Feeds:
Posts

## Alternating current basics

I have recently been teaching my Physics students the difference between Altnernating Current (AC) and Direct Current (DC). I thought I would try and explain some of what I have been saying here.

## Direct Current

The kind of current we get from a battery is direct current. This means that the current remains constant with time. Many electrical devices such as radios, computers and electronic devices run on DC.

A direct current of 4 Amps. The current stays constant with time.

The power dissipated in a device which has a resistance $R$ when we have a direct current of value $I$ is simply $P=I^{2}R$. So, for example, if our device has a resistance of $100 \Omega$ and we have a current of $4 A$ then the power disippated will be $4^{2} \times 100 = 16 \times 100 = 1600$ Watts or 1.6kW.

## Alternating Current

An alternating current is constantly varying with time.

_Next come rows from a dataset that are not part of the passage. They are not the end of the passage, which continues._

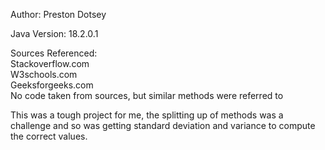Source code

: Author: Preston Dotsey    

Java Version: 18.2.0.1   

Sources Referenced:    
Stackoverflow.com   
W3schools.com   
Geeksforgeeks.com   
No code taken from sources, but similar methods were referred to   

This was a tough project for me, the splitting up of methods was a challenge and so was getting standard deviation and variance to compute the correct values.   
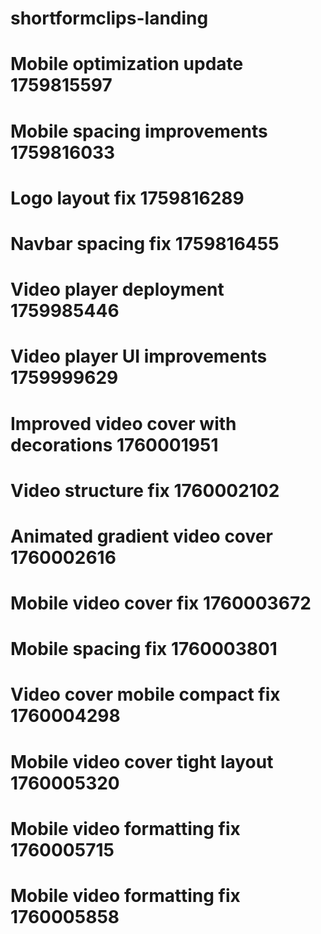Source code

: # shortformclips-landing
# Mobile optimization update 1759815597
# Mobile spacing improvements 1759816033
# Logo layout fix 1759816289
# Navbar spacing fix 1759816455
# Video player deployment 1759985446
# Video player UI improvements 1759999629
# Improved video cover with decorations 1760001951
# Video structure fix 1760002102
# Animated gradient video cover 1760002616
# Mobile video cover fix 1760003672
# Mobile spacing fix 1760003801
# Video cover mobile compact fix 1760004298
# Mobile video cover tight layout 1760005320
# Mobile video formatting fix 1760005715
# Mobile video formatting fix 1760005858

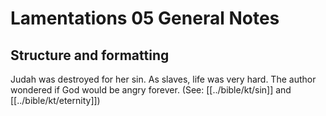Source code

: # Lamentations 05 General Notes
## Structure and formatting

Judah was destroyed for her sin. As slaves, life was very hard. The author wondered if God would be angry forever. (See: [[../bible/kt/sin]] and [[../bible/kt/eternity]])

A plot of the current against time looks like this:

An alternating current. This particular plot shows an alternating current which has a peak value of 4 A and a frequency of 0.25 Hz.

The peak current, 4A in this case, can be denoted by $I_{0}$. Mathematically this alternating current can then be described by the equation $I=I_{0}sin(2\pi f t)$ where $f$ is the frequency. The power disippated can be determined by looking at $I^{2}$. Below is a plot of $I$ and $I^{2}$.

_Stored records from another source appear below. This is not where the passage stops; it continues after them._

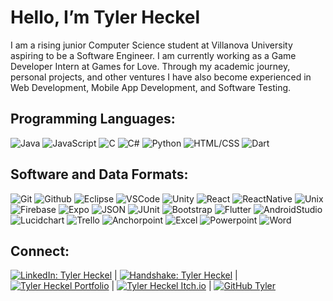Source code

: # Hello, I’m Tyler Heckel

I am a rising junior Computer Science student at Villanova University aspiring to be a Software Engineer. I am currently working as a Game Developer Intern at Games for Love. Through my academic journey, personal projects, and other ventures I have also become experienced in Web Development, Mobile App Development, and Software Testing.

## Programming Languages:
![Java](https://img.shields.io/badge/Java-CD5C5C?style=for-the-badge&logo=java&logoColor=white)
![JavaScript](https://img.shields.io/badge/JavaScript-F7DF1E?style=for-the-badge&logo=javascript&logoColor=black)
![C](https://img.shields.io/badge/-00599C?style=for-the-badge&logo=c&logoColor=white)
![C#](https://img.shields.io/badge/C%23-4B0082?style=for-the-badge&logo=c-sharp&logoColor=white)
![Python](https://img.shields.io/badge/Python-3776AB?style=for-the-badge&logo=python&logoColor=white)
![HTML/CSS](https://img.shields.io/badge/HTML%2FCSS-CD5C5C?style=for-the-badge&logo=html5&logoColor=white)
![Dart](https://img.shields.io/badge/Dart-00BFFF?style=for-the-badge&logo=dart&logoColor=white)


## Software and Data Formats:
![Git](https://img.shields.io/badge/Git-CD5C5C?style=for-the-badge&logo=git&logoColor=white)
![Github](https://img.shields.io/badge/Github-181717?style=for-the-badge&logo=github&logoColor=white)
![Eclipse](https://img.shields.io/badge/Eclipse-483D8B?style=for-the-badge&logo=eclipse&logoColor=white)
![VSCode](https://img.shields.io/badge/VSCode-00BFFF?style=for-the-badge&logo=visual-studio-code&logoColor=white)
![Unity](https://img.shields.io/badge/Unity-000000?style=for-the-badge&logo=unity&logoColor=white)
![React](https://img.shields.io/badge/React-61DAFB?style=for-the-badge&logo=react&logoColor=white)
![ReactNative](https://img.shields.io/badge/ReactNative-61DAFB?style=for-the-badge&logo=react&logoColor=white)
![Unix](https://img.shields.io/badge/Unix-000000?style=for-the-badge&logo=linux&logoColor=white)
![Firebase](https://img.shields.io/badge/Firebase-FFCA28?style=for-the-badge&logo=firebase&logoColor=black)
![Expo](https://img.shields.io/badge/Expo-000000?style=for-the-badge&logo=expo&logoColor=white)
![JSON](https://img.shields.io/badge/JSON-000000?style=for-the-badge&logo=json&logoColor=white)
![JUnit](https://img.shields.io/badge/JUnit-25A162?style=for-the-badge&logo=junit&logoColor=white)
![Bootstrap](https://img.shields.io/badge/Bootstrap-563D7C?style=for-the-badge&logo=bootstrap&logoColor=white)
![Flutter](https://img.shields.io/badge/Flutter-00BFFF?style=for-the-badge&logo=flutter&logoColor=white)
![AndroidStudio](https://img.shields.io/badge/AndroidStudio-6B8E23?style=for-the-badge&logo=androidstudio&logoColor=white)
![Lucidchart](https://img.shields.io/badge/Lucidchart-FFA500?style=for-the-badge&logo=lucid&logoColor=white)
![Trello](https://img.shields.io/badge/Trello-3776AB?style=for-the-badge&logo=trello&logoColor=white)
![Anchorpoint](https://img.shields.io/badge/Anchorpoint-00599C?style=for-the-badge&logo=anchorpoint&logoColor=white)
![Excel](https://img.shields.io/badge/Excel-217346?style=for-the-badge&logo=microsoft-excel&logoColor=white)
![Powerpoint](https://img.shields.io/badge/Powerpoint-CD5C5C?style=for-the-badge&logo=microsoft-powerpoint&logoColor=white)
![Word](https://img.shields.io/badge/Word-00599C?style=for-the-badge&logo=microsoft-word&logoColor=white)

## Connect:
[![LinkedIn: Tyler Heckel](https://img.shields.io/badge/-LinkedIn-00599C?style=flat-square&logo=linkedin&logoColor=white&link=https://www.linkedin.com/in/tyler-heckel-1434b52b4/)](https://www.linkedin.com/in/tyler-heckel-1434b52b4/) | [![Handshake: Tyler Heckel](https://img.shields.io/badge/-Handshake-FFFF00?style=flat-square&logo=handshake&logoColor=white&link=https://villanova.joinhandshake.com/stu/users/40794812)](https://villanova.joinhandshake.com/stu/users/40794812) | [![Tyler Heckel Portfolio](https://img.shields.io/badge/-Portfolio-00599C?style=flat-square&logo=&logoColor=white&link=https://tylerheckelportfolio.netlify.app/)](https://tylerheckelportfolio.netlify.app/) | [![Tyler Heckel Itch.io](https://img.shields.io/badge/-Itch.io-CD5C5C?style=flat-square&logo=Itch.io&logoColor=white&link=https://tylerheckel2.itch.io/)](https://tylerheckel2.itch.io/) | [![GitHub Tyler](https://img.shields.io/github/followers/tylerheckel2?label=follow&style=social)](https://github.com/tylerheckel2)

<!---
tylerheckel2/tylerheckel2 is a ✨ special ✨ repository because its `README.md` (this file) appears on your GitHub profile.
You can click the Preview link to take a look at your changes.
--->
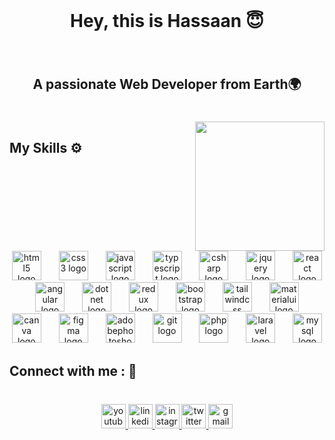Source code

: <!---
[your comment goes here
and here](https://profile-readme-generator.com/)
-->
<!---
Cc:
[TS,HTML,Tailwind,];

RC*:{cmd🕸 =>[Design,Dynamic] ? TS };




-->

<br clear="both">

<h1 align="center">Hey, this is Hassaan 😇</h1>

###

<br clear="both">

<h2 align="center">A passionate Web Developer from Earth🌍</h2>

###

<br clear="both">

<img align="right" height="207" src="https://media0.giphy.com/media/bGgsc5mWoryfgKBx1u/200w.gif?cid=6c09b952oaivcxp4qzgtz7lkrbwexmf1l3xw6tz2rbbi3j6x&ep=v1_gifs_search&rid=200w.gif&ct=g"  />

###

<h2 align="left">My Skills ⚙️</h2>

###

<br clear="both">

<div align="center">
  <img src="https://skillicons.dev/icons?i=html" height="47" alt="html5 logo"  />
  <img width="20" />
  <img src="https://skillicons.dev/icons?i=css" height="47" alt="css3 logo"  />
  <img width="20" />
  <img src="https://skillicons.dev/icons?i=js" height="47" alt="javascript logo"  />
  <img width="20" />
  <img src="https://skillicons.dev/icons?i=ts" height="47" alt="typescript logo"  />
  <img width="20" />
  <img src="https://skillicons.dev/icons?i=cs" height="47" alt="csharp logo"  />
  <img width="20" />
  <img src="https://skillicons.dev/icons?i=jquery" height="47" alt="jquery logo"  />
  <img width="20" />
  <img src="https://skillicons.dev/icons?i=react" height="47" alt="react logo"  />
  <img width="20" />
    <img src="https://skillicons.dev/icons?i=angular" height="47" alt="angular logo"  />
  <img width="20" />
  
  <img src="https://skillicons.dev/icons?i=dotnet" height="47" alt="dotnet logo"  />
  <img width="20" />
  <img src="https://skillicons.dev/icons?i=redux" height="47" alt="redux logo"  />
  <img width="20" />
  <img src="https://skillicons.dev/icons?i=bootstrap" height="47" alt="bootstrap logo"  />
  <img width="20" />
  <img src="https://skillicons.dev/icons?i=tailwind" height="47" alt="tailwindcss logo"  />
  <img width="20" />
  <img src="https://skillicons.dev/icons?i=materialui" height="47" alt="materialui logo"  />
  <img width="20" />
  <img src="https://cdn.jsdelivr.net/gh/devicons/devicon/icons/canva/canva-original.svg" height="47" alt="canva logo"  />
  <img width="20" />
  <img src="https://skillicons.dev/icons?i=figma" height="47" alt="figma logo"  />
  <img width="20" />
  <img src="https://skillicons.dev/icons?i=ps" height="47" alt="adobephotoshop logo"  />
  <img width="20" />
  <img src="https://skillicons.dev/icons?i=git" height="47" alt="git logo"  />
  <img width="20" />
  <img src="https://skillicons.dev/icons?i=php" height="47" alt="php logo"  />
  <img width="20" />
  <img src="https://skillicons.dev/icons?i=laravel" height="47" alt="laravel logo"  />
  <img width="20" />
  <img src="https://skillicons.dev/icons?i=mysql" height="47" alt="mysql logo"  />
</div>

###

<h2 align="left">Connect with me : 🔗</h2>

###

<br clear="both">

<div align="center">
  <a href="https://www.youtube.com/channel/UCiS485r6J0msykxYU7bjG2Q" target="_blank">
    <img src="https://img.shields.io/static/v1?message=Youtube&logo=youtube&label=&color=FF0000&logoColor=white&labelColor=&style=plastic" height="39" alt="youtube logo"  />
  </a>
  <a href="https://www.linkedin.com/in/hassaan-ehmed/" target="_blank">
    <img src="https://img.shields.io/static/v1?message=LinkedIn&logo=linkedin&label=&color=0077B5&logoColor=white&labelColor=&style=plastic" height="39" alt="linkedin logo"  />
  </a>
  <a href="https://www.instagram.com/hassaan_dev/" target="_blank">
    <img src="https://img.shields.io/static/v1?message=Instagram&logo=instagram&label=&color=E4405F&logoColor=white&labelColor=&style=plastic" height="39" alt="instagram logo"  />
  </a>
  <a href="https://twitter.com/hassaan_dev" target="_blank">
    <img src="https://img.shields.io/static/v1?message=Twitter&logo=twitter&label=&color=1DA1F2&logoColor=white&labelColor=&style=plastic" height="39" alt="twitter logo"  />
  </a>
  <a href="hassutechap@gmail.com" target="_blank">
    <img src="https://img.shields.io/static/v1?message=Gmail&logo=gmail&label=&color=D14836&logoColor=white&labelColor=&style=plastic" height="39" alt="gmail logo"  />
  </a>
</div>

###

A plot of current I and I squared (I x I) for an alternating current.

As we can see from the plot of $I^{2}$, it is also always varying with time. It varies between a maximum of $I_{0}^{2}$ and zero.

If we look closely at the plot of the square of alternating current over half of the AC cycle (so from a time of 0 to 2s in our example), we can see that it takes 1s to reach the value of 16, and a further 1s to come back down to a value of zero. How long does it take to reach a value of 8, half the peak value of 16? To work this out we need to calculate $t$ when $4 \sin\left(\frac{\pi}{2}t\right)= \sqrt{8}$ so when $\sin\left(\frac{\pi}{2}t\right)= \frac{\sqrt{8}}{4} = \sqrt{\frac{8}{16}}=\sqrt{\frac{1}{2}}=\frac{1}{\sqrt{2}}$. To find $t$ we do $\frac{\pi}{2}t=\arcsin\left(\frac{1}{\sqrt{2}}\right)$ so $\left(\frac{\pi}{2}t\right)=\frac{\pi}{4}$ which gives us $t=\frac{2}{4}=\frac{1}{2}=0.5s$ which is exactly half of the time it takes to reach its maximum value of 16. As the curve is symmetrical, it will be above 8 for exactly half of the time and below 8 for exactly half of the time, so the average value of $I^{2} = \frac{1}{2}I_{0}^{2}$.

We therefore say that the average power disippated in the device is $P_{av} = \frac{1}{2}I_{0}^{2}R$. This leads us to define a new quantity, $I_{rms}$, the root mean square current, which is defined as $I_{rms}^{2}=\frac{1}{2}I_{0}^{2}$ and so $I_{rms} = \frac{1}{\sqrt{2}}I_{0}$. This means we can write the average power dissipated in an AC device as $\boxed {P_{av}=I_{rms}^{2}R}$.

The root mean square current and its related root mean square voltage are often more useful to us than the peak current and voltage. When we say that the voltage from the mains in Europe is 240V, and in the USA is 110V, this is actually the root mean square voltage, not the peak voltage. This is quoted because the average power $P_{av}=I_{rms}^{2}R$ used by any device is also given by $P_{av}=V_{rms}I_{rms}$.